Moritz Hochschild

Moritz ( Don Mauricio ) Hochschild ( born February 17, 1881 in Biblis, † June 12, 1965 in Paris) was one of the most important mining operators in the first half of the 20th century and Simón I. Patiño alongside Carlos and Victor Aramayo one of the three South American tin barons.

Life

Moritz Hochschild was a German agnostic Jew, whose family had been there for more than a generation in the mining and metals sector. After completing his schooling, he studied mining engineering science and engineering at the Mining Academy Freiberg. In 1905, he began his professional career at Metallgesellschaft, a company for commodities trading and mining. Later he went to Spain and Austria, before he eventually moved to South America to make there own. After a number of years in Chile, he returned to Germany and remained there until the end of the First World War. In 1919 he again went to South America, along with his wife Käthe Rosenbaum, whom he had married the year before. 1920 her son Gerardo Hochschild was born four years later his wife died.
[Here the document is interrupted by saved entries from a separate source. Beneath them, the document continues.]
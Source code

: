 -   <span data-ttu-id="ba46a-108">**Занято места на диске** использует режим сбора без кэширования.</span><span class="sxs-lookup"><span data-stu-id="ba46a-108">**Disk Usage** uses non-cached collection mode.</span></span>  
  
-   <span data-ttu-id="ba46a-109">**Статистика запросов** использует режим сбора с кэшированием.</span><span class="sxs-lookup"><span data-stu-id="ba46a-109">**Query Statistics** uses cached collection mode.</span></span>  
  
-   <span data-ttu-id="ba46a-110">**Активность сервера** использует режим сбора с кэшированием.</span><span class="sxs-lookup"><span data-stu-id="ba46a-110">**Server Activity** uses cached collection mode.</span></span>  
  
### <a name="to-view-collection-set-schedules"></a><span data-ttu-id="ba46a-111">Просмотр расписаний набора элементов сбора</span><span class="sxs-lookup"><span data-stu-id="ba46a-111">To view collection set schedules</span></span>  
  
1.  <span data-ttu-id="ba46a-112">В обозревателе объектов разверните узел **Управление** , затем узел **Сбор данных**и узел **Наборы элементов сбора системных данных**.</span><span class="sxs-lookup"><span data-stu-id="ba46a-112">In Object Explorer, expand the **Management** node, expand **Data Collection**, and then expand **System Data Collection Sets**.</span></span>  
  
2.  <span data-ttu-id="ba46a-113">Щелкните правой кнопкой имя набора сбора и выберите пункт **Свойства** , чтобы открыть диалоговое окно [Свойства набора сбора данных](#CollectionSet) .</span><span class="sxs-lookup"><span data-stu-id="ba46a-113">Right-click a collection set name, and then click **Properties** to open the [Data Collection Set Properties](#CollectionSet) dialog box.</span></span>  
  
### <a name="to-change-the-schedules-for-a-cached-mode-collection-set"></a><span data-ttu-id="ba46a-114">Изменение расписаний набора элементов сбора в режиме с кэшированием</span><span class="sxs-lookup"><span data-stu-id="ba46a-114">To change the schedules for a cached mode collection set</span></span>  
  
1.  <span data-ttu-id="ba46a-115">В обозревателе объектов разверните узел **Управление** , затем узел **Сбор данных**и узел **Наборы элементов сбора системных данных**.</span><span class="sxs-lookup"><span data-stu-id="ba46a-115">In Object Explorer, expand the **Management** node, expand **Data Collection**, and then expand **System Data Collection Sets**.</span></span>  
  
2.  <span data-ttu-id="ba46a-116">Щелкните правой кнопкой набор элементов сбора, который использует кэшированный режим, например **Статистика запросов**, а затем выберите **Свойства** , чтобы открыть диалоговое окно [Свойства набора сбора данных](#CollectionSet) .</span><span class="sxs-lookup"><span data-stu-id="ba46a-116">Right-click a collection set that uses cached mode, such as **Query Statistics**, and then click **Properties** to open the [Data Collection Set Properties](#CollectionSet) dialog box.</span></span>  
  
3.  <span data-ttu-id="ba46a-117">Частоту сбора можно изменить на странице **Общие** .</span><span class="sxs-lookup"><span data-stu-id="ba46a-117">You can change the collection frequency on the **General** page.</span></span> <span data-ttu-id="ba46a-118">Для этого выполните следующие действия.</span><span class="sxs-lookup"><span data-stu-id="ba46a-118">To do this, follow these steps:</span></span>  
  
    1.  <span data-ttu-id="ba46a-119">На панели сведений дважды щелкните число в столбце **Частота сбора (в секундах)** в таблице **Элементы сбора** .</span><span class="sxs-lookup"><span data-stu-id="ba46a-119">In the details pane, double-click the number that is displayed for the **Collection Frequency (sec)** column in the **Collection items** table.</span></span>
In the following two decades he built from Bolivia to the extraction and trade of tin ores, an Economic empire that extended from Peru in the north to Chile in the south. During this growth period, other family members followed him to South America and worked in its economic society, including his cousin Philip Hochschild with his wife Germaine. Moritz ( Don Mauricio, or, as he was known in South America) had an affair with Germaine and married her after her divorce from Philip.

In the 1930s, there was the economic and political importance of Moritz Hochschild Group at the peak. In the years 1939 and 1944, he was arrested on the orders of the Bolivian government and sentenced to death. When he had to spend a few weeks after his release in 1944 for two weeks in the hands of kidnappers, he left after his liberation South America forever.

In 1951, the Hochschild transferred the majority of their assets to the Hochschild Trust and Foundation. The following year, the Moritz Hochschild Group was expropriated as part of the Bolivian revolution of 1952, survived this event but with a share of 30 % from the previous operating assets. The company continued to grow and expanded worldwide. Moritz Hochschild died in 1965 in Paris as an internationally respected industrial and commercial entrepreneurs.

Moritz Hochschild gave his birthplace Biblis 1955 with a larger donation (DM 5000 ). In gratitude named Biblis after him a road.

Hochschild today

In November 1984 sold Moritz Hochschild's nephew, Luis Hochschild, the Latin American mining business of the Hochschild Group to the South African mining company Anglo American Corporation of South Africa. In turn, this was the same month from its Peruvian mining activities to the Hochschild group.

From this, the on the London Stock Exchange ( LSE) listed mining company Hochschild Mining plc went (ISIN: GB00B1FW5029 ) produced, which specializes in underground mining of gold and silver in Latin America. The share capital is largely in the hands of Moritz Hochschild's descendants. It is led by Eduardo Hochschild, a great-nephew of Moritz Hochschild.

In addition, Hochschild Mining, the family Hochschild ( Pacasmayo ) and phosphate in Peru still has companies in the cement ( Fosfatos del Pacifico ).